Configuration management — getting your house in order

  • The array/exec form is the preferred way when using the CMD instruction. This form will immediately execute your instruction as compared to the shell form that prepends /bin/sh -c.
  • When your Dockerfile contains sensitive information, it is advised that the image be flattened to avoid its exposure. Technique 43 uses export and import to achieve this resulting in an image with a single layer.

Docker and DevOps

Continuous integration: speeding up your development pipeline

  • Use route -n to reference the host IP in your Dockerfile
  • Running a GUI application in a container requires one to share the hosts X11 files. An example docker command for debian is docker run -e DISPLAY=$DISPLAY -v /tmp/.X11-unix:/tmp/.X11-unix --hostname=$HOSTNAME -v $HOME/.Xauthority:/root/.Xauthority -it ubuntu:14.04 bash

Continuous delivery: a perfect fit for Docker principles

  • The line that demarcates CI from CD is up to the point where your codebase has finished its build and is ready for deployment.
  • If you don’t have a docker registry to publish to you can use docker export or docker save to create tarballs of your image. This can be extracted using docker import or docker load. The save and load commands include the image’s history.
  • etcd can be used as a configuration management storage. Look into this

Network simulation: realistic environment testing without the pain

  • Technique 70 can be useful when you want a container to discover another.
  • Comcast is a tool that can simulate real network conditions on your linux server

Docker in production

Container orchestration: managing multiple Docker containers

  • You can use systemd to manage your container’s start and restart processes.
  • Spotify’s Helios together with Apache’s Zookeeper can help you deploy docker containers across multiple hosts
  • Use Docker Swarm to manage containers on different hosts as a single cluster
  • Author thinks Helios and Swarm are on opposite ends of Docker orchestration and situated in the middle is Kubernetes

Docker and security

  • The ability of Docker to interact with the host is why it needs to be ran with sudo. Docker API access is the same as having root access. This means that a root user on a container is the same root user on the host.
  • Unix uses capabilities to assign user privileges. man 7 capabilities details what they are. Technique 84 has a tabular data of what is enabled by Docker.
  • You can configure docker to run securely over a specific port by adding the --tls-verify.
  • OpenShift Origin provides a Application Platform as a Service suite that can also handle user and resource management.

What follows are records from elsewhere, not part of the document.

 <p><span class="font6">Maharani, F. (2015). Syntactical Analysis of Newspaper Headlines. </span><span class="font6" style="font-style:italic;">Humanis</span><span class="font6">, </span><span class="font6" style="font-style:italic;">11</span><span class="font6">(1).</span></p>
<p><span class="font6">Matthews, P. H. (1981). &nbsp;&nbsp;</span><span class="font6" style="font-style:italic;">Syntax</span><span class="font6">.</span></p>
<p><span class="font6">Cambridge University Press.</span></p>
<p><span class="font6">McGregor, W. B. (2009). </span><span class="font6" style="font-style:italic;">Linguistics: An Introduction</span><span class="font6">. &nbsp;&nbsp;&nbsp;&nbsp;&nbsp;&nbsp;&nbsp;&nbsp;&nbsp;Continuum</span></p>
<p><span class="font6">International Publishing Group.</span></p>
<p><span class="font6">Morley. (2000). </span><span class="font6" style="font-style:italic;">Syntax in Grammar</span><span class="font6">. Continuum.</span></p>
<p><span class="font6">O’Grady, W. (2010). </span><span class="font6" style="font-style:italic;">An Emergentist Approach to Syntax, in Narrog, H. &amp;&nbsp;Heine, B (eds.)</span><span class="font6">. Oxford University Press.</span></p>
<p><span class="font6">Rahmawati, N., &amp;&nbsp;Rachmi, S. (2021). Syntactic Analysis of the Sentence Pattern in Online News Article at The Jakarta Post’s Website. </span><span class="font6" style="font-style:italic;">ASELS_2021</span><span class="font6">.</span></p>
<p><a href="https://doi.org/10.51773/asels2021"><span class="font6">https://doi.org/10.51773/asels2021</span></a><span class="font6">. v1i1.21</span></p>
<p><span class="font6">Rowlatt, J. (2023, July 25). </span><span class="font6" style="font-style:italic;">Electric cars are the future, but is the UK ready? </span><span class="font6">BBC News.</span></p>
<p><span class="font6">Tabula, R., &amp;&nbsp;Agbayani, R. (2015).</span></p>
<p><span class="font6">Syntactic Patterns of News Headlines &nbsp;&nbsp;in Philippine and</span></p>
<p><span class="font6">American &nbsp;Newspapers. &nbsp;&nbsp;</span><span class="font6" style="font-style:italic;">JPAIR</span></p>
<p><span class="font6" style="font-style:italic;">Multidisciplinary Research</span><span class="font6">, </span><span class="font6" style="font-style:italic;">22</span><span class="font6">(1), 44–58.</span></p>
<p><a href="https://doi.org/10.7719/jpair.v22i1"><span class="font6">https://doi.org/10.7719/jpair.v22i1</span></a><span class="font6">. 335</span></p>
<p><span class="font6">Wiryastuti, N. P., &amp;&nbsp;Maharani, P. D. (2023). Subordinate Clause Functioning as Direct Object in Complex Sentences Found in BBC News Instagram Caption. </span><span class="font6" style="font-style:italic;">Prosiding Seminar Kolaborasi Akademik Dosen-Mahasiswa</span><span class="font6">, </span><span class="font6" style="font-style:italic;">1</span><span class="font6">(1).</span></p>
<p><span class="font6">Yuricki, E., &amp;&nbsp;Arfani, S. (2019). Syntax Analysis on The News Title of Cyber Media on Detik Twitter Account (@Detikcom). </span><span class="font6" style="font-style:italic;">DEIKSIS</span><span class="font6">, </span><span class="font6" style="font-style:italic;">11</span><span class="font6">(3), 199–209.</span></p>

Plain sailing — Docker in production and operational considerations

  • To capture container logs on your host system, you can

Run docker run --log-driver=syslog …, OR install a logging package RUN apt-get update && apt-get install rsyslog then volume mount /dev and /var/log in your Dockerfile.

  • cAdvisor is a tool you can use to monitor your containers
  • Some arguments that you can use with docker run to limit resource access of containers are --cpuset-cpus=INT to reserve cores, --cpu-shares=INT to allocate CPU, and --memory=INT to limit memory consumption.

Docker in production — dealing with challenges

  • Some flags you can use with docker run to access the host’s resources are --net=host to use the host network and --storage-opt dm.basesize=INT to access devices.